Your objective:
All entries below are to be reproduced precisely as they stand, without the pictures.

+++ Source data +++

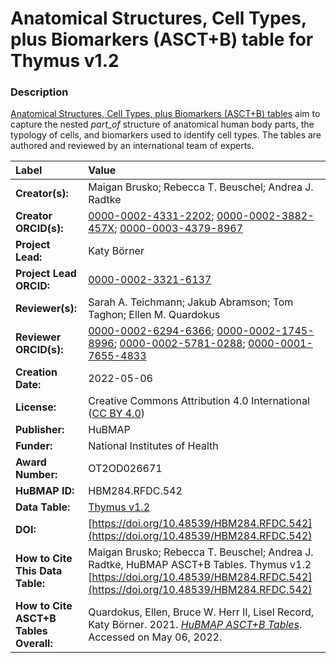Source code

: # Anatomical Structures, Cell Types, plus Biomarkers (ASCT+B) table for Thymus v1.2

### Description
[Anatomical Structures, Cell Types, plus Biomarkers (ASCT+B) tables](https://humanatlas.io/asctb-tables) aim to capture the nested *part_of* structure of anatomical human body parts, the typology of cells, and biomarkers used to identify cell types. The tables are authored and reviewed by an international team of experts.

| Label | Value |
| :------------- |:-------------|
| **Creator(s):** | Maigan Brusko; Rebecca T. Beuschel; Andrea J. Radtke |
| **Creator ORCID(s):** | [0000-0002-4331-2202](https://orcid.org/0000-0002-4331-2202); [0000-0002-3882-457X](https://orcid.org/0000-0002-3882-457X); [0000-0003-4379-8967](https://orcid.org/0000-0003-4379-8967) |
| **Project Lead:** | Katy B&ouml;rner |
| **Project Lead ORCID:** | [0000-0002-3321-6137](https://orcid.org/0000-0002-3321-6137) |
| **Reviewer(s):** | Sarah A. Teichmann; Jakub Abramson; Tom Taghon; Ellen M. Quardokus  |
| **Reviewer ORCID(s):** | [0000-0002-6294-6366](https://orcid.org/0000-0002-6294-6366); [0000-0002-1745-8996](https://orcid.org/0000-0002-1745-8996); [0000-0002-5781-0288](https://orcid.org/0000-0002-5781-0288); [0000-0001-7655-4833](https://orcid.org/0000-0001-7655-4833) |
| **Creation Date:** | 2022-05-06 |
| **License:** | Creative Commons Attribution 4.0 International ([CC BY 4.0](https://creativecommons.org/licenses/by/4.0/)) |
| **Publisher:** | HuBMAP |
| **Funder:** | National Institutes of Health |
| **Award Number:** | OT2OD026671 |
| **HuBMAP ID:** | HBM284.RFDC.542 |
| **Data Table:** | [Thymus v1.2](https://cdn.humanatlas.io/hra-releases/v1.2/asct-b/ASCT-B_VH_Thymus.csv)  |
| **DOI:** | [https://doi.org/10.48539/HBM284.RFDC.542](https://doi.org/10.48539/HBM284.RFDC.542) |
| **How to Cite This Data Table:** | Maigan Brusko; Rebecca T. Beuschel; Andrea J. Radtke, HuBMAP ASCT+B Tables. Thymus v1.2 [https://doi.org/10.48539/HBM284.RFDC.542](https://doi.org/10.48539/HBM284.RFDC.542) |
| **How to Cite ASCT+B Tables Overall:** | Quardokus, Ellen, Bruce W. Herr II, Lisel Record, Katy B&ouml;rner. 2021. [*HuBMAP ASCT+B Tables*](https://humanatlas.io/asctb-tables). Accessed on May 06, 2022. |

+++

Output for this task:
Source code

: # Anatomical Structures, Cell Types, plus Biomarkers (ASCT+B) table for Thymus v1.2

### Description
[Anatomical Structures, Cell Types, plus Biomarkers (ASCT+B) tables](https://humanatlas.io/asctb-tables) aim to capture the nested *part_of* structure of anatomical human body parts, the typology of cells, and biomarkers used to identify cell types. The tables are authored and reviewed by an international team of experts.

| Label | Value |
| :------------- |:-------------|
| **Creator(s):** | Maigan Brusko; Rebecca T. Beuschel; Andrea J. Radtke |
| **Creator ORCID(s):** | [0000-0002-4331-2202](https://orcid.org/0000-0002-4331-2202); [0000-0002-3882-457X](https://orcid.org/0000-0002-3882-457X); [0000-0003-4379-8967](https://orcid.org/0000-0003-4379-8967) |
| **Project Lead:** | Katy B&ouml;rner |
| **Project Lead ORCID:** | [0000-0002-3321-6137](https://orcid.org/0000-0002-3321-6137) |
| **Reviewer(s):** | Sarah A. Teichmann; Jakub Abramson; Tom Taghon; Ellen M. Quardokus  |
| **Reviewer ORCID(s):** | [0000-0002-6294-6366](https://orcid.org/0000-0002-6294-6366); [0000-0002-1745-8996](https://orcid.org/0000-0002-1745-8996); [0000-0002-5781-0288](https://orcid.org/0000-0002-5781-0288); [0000-0001-7655-4833](https://orcid.org/0000-0001-7655-4833) |
| **Creation Date:** | 2022-05-06 |
| **License:** | Creative Commons Attribution 4.0 International ([CC BY 4.0](https://creativecommons.org/licenses/by/4.0/)) |
| **Publisher:** | HuBMAP |
| **Funder:** | National Institutes of Health |
| **Award Number:** | OT2OD026671 |
| **HuBMAP ID:** | HBM284.RFDC.542 |
| **Data Table:** | [Thymus v1.2](https://cdn.humanatlas.io/hra-releases/v1.2/asct-b/ASCT-B_VH_Thymus.csv)  |
| **DOI:** | [https://doi.org/10.48539/HBM284.RFDC.542](https://doi.org/10.48539/HBM284.RFDC.542) |
| **How to Cite This Data Table:** | Maigan Brusko; Rebecca T. Beuschel; Andrea J. Radtke, HuBMAP ASCT+B Tables. Thymus v1.2 [https://doi.org/10.48539/HBM284.RFDC.542](https://doi.org/10.48539/HBM284.RFDC.542) |
| **How to Cite ASCT+B Tables Overall:** | Quardokus, Ellen, Bruce W. Herr II, Lisel Record, Katy B&ouml;rner. 2021. [*HuBMAP ASCT+B Tables*](https://humanatlas.io/asctb-tables). Accessed on May 06, 2022. |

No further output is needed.